Amazon’s AWS SSM agent can be used as post-exploitation RAT malware

Hacker looking at controlled devices

Researchers have discovered a new post-exploitation technique in Amazon Web Services (AWS) that allows hackers to use the platform’s System Manager (SSM) agent as an undetectable Remote Access Trojan (RAT).

The attack concept, devised by security researchers at Mitiga, impacts both Windows and Linux machines and is preferable to using common malware and backdoors as its abuse will less likely be detected by security software. 

“We strongly believe that threat actors will abuse this in real-world attacks if they do not do so already,” warns Mitiga in the report.

Abusing AWS SSM Agent as a RAT

AWS Systems Manager (SSM) is an Amazon-signed binary and comprehensive endpoint management system used by administrators for configuration, patching, and monitoring AWS ecosystems comprising EC2 instances, on-premise servers, or virtual machines.

It is a very popular tool that comes pre-installed on many popular operating system template images (AMI) that can be used to launch new AWS instances. Therefore, attackers have a large pool of hosts where the new attack surface can be abused, with others previously raising concerns about SSM in 2019 and 2021.

Mitiga’s discovery is that the SSM agent can be configured to run in “hybrid” mode even from within the limits of an EC2 instance, allowing access to assets and servers from attacker-controlled AWS accounts.

When configuring SSM to be in hybrid mode, it allows an AWS account to manage non-EC2 machines, including on-premise servers, AWS IoT devices, and virtual machines, including those in other cloud environments.

“In our research, we focused on the ability of an SSM agent to run not only on Amazon Elastic Compute Cloud (EC2) instances, but also on non-EC2 machine types (Servers on your own premises and Virtual machines aka VMs, including VMs in other cloud environments),” explains Mitiga’s security advisory.
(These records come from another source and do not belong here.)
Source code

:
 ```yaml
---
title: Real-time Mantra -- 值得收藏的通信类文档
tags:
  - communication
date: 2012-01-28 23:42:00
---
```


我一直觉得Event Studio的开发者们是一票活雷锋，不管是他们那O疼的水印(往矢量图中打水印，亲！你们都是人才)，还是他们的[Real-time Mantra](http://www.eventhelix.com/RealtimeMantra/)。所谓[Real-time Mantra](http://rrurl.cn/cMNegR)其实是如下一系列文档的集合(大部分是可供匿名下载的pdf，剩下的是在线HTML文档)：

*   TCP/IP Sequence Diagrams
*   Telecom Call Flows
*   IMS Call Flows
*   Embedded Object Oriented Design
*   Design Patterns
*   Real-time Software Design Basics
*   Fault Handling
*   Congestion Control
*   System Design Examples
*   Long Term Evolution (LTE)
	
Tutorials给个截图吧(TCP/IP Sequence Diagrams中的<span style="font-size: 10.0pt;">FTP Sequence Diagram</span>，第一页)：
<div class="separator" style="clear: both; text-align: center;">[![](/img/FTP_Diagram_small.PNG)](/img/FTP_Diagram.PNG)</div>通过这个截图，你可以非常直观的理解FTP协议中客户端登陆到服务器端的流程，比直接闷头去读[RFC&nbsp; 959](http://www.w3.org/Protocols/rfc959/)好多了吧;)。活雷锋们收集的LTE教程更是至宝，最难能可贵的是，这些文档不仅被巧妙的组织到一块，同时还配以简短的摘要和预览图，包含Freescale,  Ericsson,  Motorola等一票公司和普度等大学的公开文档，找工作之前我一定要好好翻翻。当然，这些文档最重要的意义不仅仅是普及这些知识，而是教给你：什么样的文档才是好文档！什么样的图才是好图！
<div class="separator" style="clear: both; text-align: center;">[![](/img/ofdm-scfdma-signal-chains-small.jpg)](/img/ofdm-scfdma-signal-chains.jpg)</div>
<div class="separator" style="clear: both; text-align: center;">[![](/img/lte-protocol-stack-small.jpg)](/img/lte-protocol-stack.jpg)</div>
“We abused this feature by registering an SSM agent to run in “hybrid” mode even if the agent runs on an EC2 instance.”

Additionally, bash commands allow the SSM agent to communicate and execute commands using AWS accounts not associated with the compromised EC2 environment. SSM’s proxy feature can also be abused to pass network traffic outside any AWS infrastructure.
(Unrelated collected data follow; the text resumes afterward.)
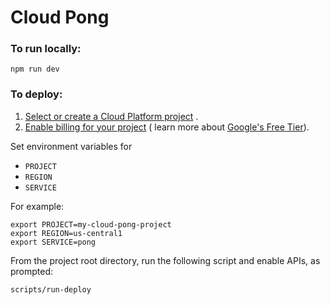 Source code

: # Cloud Pong

### To run locally:

```text
npm run dev
```

### To deploy:

1. [Select or create a Cloud Platform project](https://console.cloud.google.com/project)
   .
2. [Enable billing for your project](https://support.google.com/cloud/answer/6293499#enable-billing) (
   learn more about [Google's Free Tier](https://cloud.google.com/free)).

Set environment variables for

* `PROJECT`
* `REGION`
* `SERVICE`

For example:

```text
export PROJECT=my-cloud-pong-project
export REGION=us-central1
export SERVICE=pong
```

From the project root directory, run the following script and enable APIs, as
prompted:

```text
scripts/run-deploy
```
“We found a unique way to abuse the SSM service, allowing it to function seamlessly as a fully integrated trojan infrastructure, making the agent in the endpoint to communicate with different AWS account (which can be used by the attacker) than the original AWS account,” explains Mitiga

“By executing commands from a separate, maliciously owned AWS account, the actions carried out by the SSM agent will remain hidden within the original AWS account, making the process of detecting the malicious activity cumbersome.”

SSM attack logic diagram
SSM attack logic diagram (Mitiga)

If hijacking existing SSM agents is unattainable due to a lack of permissions, hackers can run another SSM agent process, which works parallel to any existing processes and gives attackers access to the “Run Command” feature.

However, the attack is easier to detect in this case as it leaves more traces, and establishing persistence becomes more difficult.
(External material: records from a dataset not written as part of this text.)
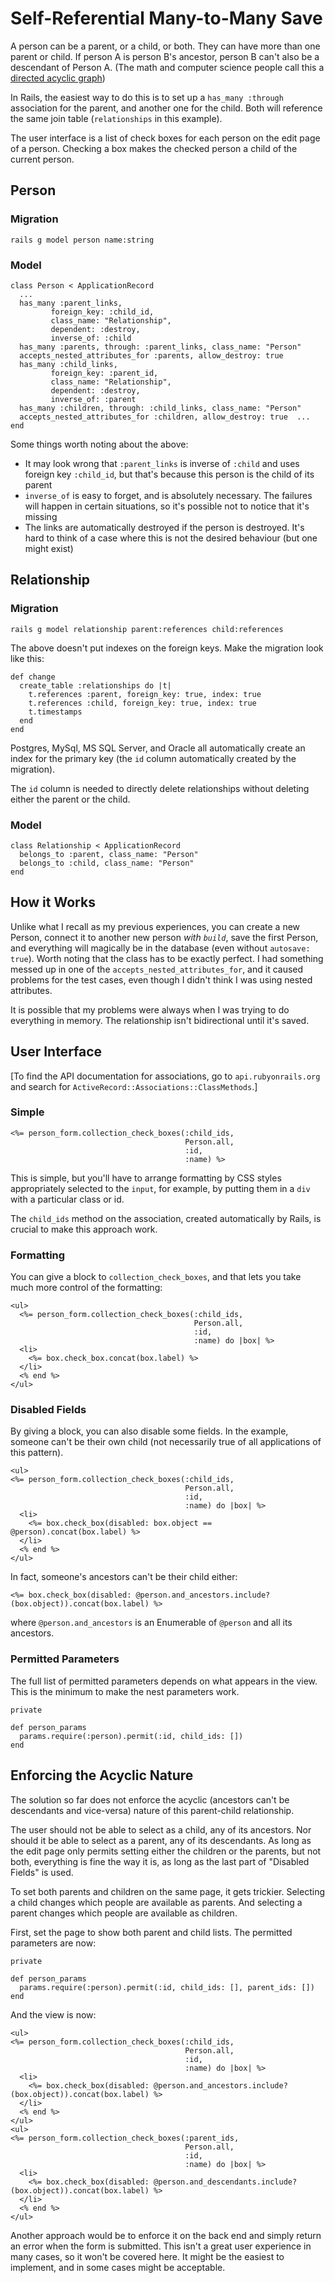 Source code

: # Self-Referential Many-to-Many Save
A person can be a parent, or a child, or both. They can have more than one parent or child. If person A is person B's ancestor, person B can't also be a descendant of Person A. (The math and computer science people call this a [directed acyclic graph](https://en.wikipedia.org/wiki/Directed_acyclic_graph))

In Rails, the easiest way to do this is to set up a `has_many :through` association for the parent, and another one for the child. Both will reference the same join table (`relationships` in this example).

The user interface is a list of check boxes for each person on the edit page of a person. Checking a box makes the checked person a child of the current person.
## Person
### Migration
```
rails g model person name:string
```
### Model
```
class Person < ApplicationRecord
  ...
  has_many :parent_links,
         foreign_key: :child_id,
         class_name: "Relationship",
         dependent: :destroy,
         inverse_of: :child
  has_many :parents, through: :parent_links, class_name: "Person"
  accepts_nested_attributes_for :parents, allow_destroy: true
  has_many :child_links,
         foreign_key: :parent_id,
         class_name: "Relationship",
         dependent: :destroy,
         inverse_of: :parent
  has_many :children, through: :child_links, class_name: "Person"
  accepts_nested_attributes_for :children, allow_destroy: true  ...
end
```
Some things worth noting about the above:

- It may look wrong that `:parent_links` is inverse of `:child` and uses foreign key `:child_id`, but that's because this person is the child of its parent
- `inverse_of` is easy to forget, and is absolutely necessary. The failures will happen in certain situations, so it's possible not to notice that it's missing
- The links are automatically destroyed if the person is destroyed. It's hard to think of a case where this is not the desired behaviour (but one might exist)
## Relationship
### Migration
```
rails g model relationship parent:references child:references
```
The above doesn't put indexes on the foreign keys. Make the migration look like this:
```
def change
  create_table :relationships do |t|
    t.references :parent, foreign_key: true, index: true
    t.references :child, foreign_key: true, index: true
    t.timestamps
  end
end
```
Postgres, MySql, MS SQL Server, and Oracle all automatically create an index for the primary key (the `id` column automatically created by the migration).

The `id` column is needed to directly delete relationships without deleting either the parent or the child.
### Model
```
class Relationship < ApplicationRecord
  belongs_to :parent, class_name: "Person"
  belongs_to :child, class_name: "Person"
end
```
## How it Works
Unlike what I recall as my previous experiences, you can create a new Person, connect it to another new person *with `build`*, save the first Person, and everything will magically be in the database (even without `autosave: true`). Worth noting that the class has to be exactly perfect. I had something messed up in one of the `accepts_nested_attributes_for`, and it caused problems for the test cases, even though I didn't think I was using nested attributes.

It is possible that my problems were always when I was trying to do everything in memory. The relationship isn't bidirectional until it's saved.

## User Interface
[To find the API documentation for associations, go to `api.rubyonrails.org` and search for `ActiveRecord::Associations::ClassMethods`.]
### Simple
```
<%= person_form.collection_check_boxes(:child_ids,
                                       Person.all,
                                       :id,
                                       :name) %>
```
This is simple, but you'll have to arrange formatting by CSS styles appropriately selected to the `input`, for example, by putting them in a `div` with a particular class or id.

The `child_ids` method on the association, created automatically by Rails, is crucial to make this approach work.
### Formatting
You can give a block to `collection_check_boxes`, and that lets you take much more control of the formatting:
```
<ul>
  <%= person_form.collection_check_boxes(:child_ids,
                                         Person.all,
                                         :id,
                                         :name) do |box| %>
  <li>
    <%= box.check_box.concat(box.label) %>
  </li>
  <% end %>
</ul>
```
### Disabled Fields
By giving a block, you can also disable some fields. In the example, someone can't be their own child (not necessarily true of all applications of this pattern).
```
<ul>
<%= person_form.collection_check_boxes(:child_ids,
                                       Person.all,
                                       :id,
                                       :name) do |box| %>
  <li>
    <%= box.check_box(disabled: box.object == @person).concat(box.label) %>
  </li>
  <% end %>
</ul>
```
In fact, someone's ancestors can't be their child either:
```
<%= box.check_box(disabled: @person.and_ancestors.include?(box.object)).concat(box.label) %>
```
where `@person.and_ancestors` is an Enumerable of `@person` and all its ancestors.
### Permitted Parameters
The full list of permitted parameters depends on what appears in the view. This is the minimum to make the nest parameters work.
```
private

def person_params
  params.require(:person).permit(:id, child_ids: [])
end
```
## Enforcing the Acyclic Nature
The solution so far does not enforce the acyclic (ancestors can't be descendants and vice-versa) nature of this parent-child relationship.

The user should not be able to select as a child, any of its ancestors. Nor should it be able to select as a parent, any of its descendants. As long as the edit page only permits setting either the children or the parents, but not both, everything is fine the way it is, as long as the last part of "Disabled Fields" is used.

To set both parents and children on the same page, it gets trickier. Selecting a child changes which people are available as parents. And selecting a parent changes which people are available as children.

First, set the page to show both parent and child lists. The permitted parameters are now:
```
private

def person_params
  params.require(:person).permit(:id, child_ids: [], parent_ids: [])
end
```
And the view is now:
```
<ul>
<%= person_form.collection_check_boxes(:child_ids,
                                       Person.all,
                                       :id,
                                       :name) do |box| %>
  <li>
    <%= box.check_box(disabled: @person.and_ancestors.include?(box.object)).concat(box.label) %>
  </li>
  <% end %>
</ul>
<ul>
<%= person_form.collection_check_boxes(:parent_ids,
                                       Person.all,
                                       :id,
                                       :name) do |box| %>
  <li>
    <%= box.check_box(disabled: @person.and_descendants.include?(box.object)).concat(box.label) %>
  </li>
  <% end %>
</ul>
```


Another approach would be to enforce it on the back end and simply return an error when the form is submitted. This isn't a great user experience in many cases, so it won't be covered here. It might be the easiest to implement, and in some cases might be acceptable.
Abusing the SSM agent allows attackers to breach AWS accounts to execute commands remotely without being detected, as the traffic looks like regular activity generated by the agents.

Defending against this attack

After disclosing the post-exploitation method to Amazon, the AWS security team said it’s possible to restrict the reception of commands in EC2 instances using the VPC endpoint for Systems Manager, setting the original AWS account or organization as the only approved source.

Furthermore, Mitiga suggests removing the SSM agent from the allow-list of antivirus or EDR solutions and integrating the detection techniques presented in its report into your SIEM and SOAR platforms.

“The widespread popularity and initial trust associated with the SSM agent further amplify the need for organizations to take immediate action to mitigate this new technique,” concludes Mitiga’s report.